Work instructions – The word "stone" marks the lines to keep; find each one in the data and copy it.

Exercise data –

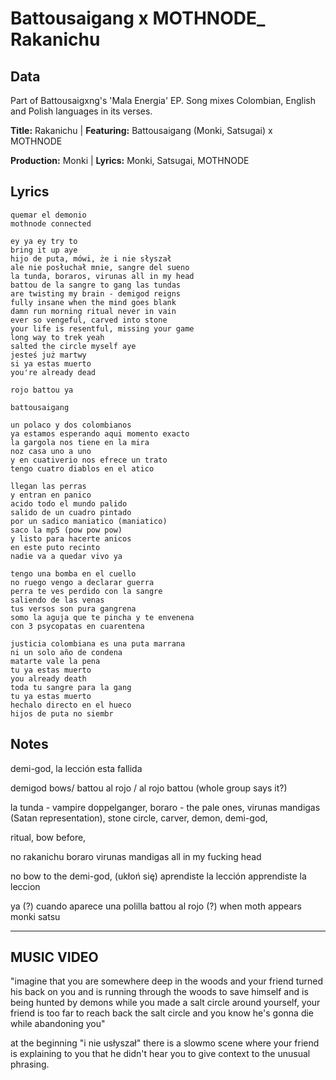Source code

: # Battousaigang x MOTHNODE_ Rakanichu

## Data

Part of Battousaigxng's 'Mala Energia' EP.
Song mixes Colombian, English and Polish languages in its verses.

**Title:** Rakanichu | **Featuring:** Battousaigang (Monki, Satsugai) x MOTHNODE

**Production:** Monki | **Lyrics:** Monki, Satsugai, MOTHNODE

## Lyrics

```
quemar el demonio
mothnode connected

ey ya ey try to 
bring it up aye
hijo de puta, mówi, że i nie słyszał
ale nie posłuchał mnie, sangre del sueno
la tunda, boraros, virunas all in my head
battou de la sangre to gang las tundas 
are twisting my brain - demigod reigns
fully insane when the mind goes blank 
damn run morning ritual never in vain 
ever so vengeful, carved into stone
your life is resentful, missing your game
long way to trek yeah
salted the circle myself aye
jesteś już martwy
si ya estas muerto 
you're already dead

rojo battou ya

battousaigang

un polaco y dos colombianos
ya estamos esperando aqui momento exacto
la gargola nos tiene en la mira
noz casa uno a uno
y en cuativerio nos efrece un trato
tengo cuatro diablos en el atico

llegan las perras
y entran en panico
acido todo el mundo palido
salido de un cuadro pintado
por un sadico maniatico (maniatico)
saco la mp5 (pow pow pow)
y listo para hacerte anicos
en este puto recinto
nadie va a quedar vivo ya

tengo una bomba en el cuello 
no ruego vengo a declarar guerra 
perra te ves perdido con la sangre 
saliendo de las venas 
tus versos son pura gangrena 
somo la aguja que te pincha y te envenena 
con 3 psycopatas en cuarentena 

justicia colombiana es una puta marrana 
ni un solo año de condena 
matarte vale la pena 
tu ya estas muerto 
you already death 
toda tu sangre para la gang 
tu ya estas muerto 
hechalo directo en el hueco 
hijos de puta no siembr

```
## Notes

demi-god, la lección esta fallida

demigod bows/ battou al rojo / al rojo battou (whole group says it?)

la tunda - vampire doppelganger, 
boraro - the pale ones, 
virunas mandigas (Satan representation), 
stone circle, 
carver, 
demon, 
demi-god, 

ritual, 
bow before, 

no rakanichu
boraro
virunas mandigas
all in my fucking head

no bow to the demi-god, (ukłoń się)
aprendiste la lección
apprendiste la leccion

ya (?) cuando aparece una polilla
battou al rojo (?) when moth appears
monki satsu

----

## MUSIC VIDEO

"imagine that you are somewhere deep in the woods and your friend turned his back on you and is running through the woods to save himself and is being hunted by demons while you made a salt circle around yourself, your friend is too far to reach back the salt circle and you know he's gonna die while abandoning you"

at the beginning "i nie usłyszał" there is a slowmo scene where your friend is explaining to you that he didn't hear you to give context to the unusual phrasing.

Answer to this problem –
ever so vengeful, carved into stone
stone circle, 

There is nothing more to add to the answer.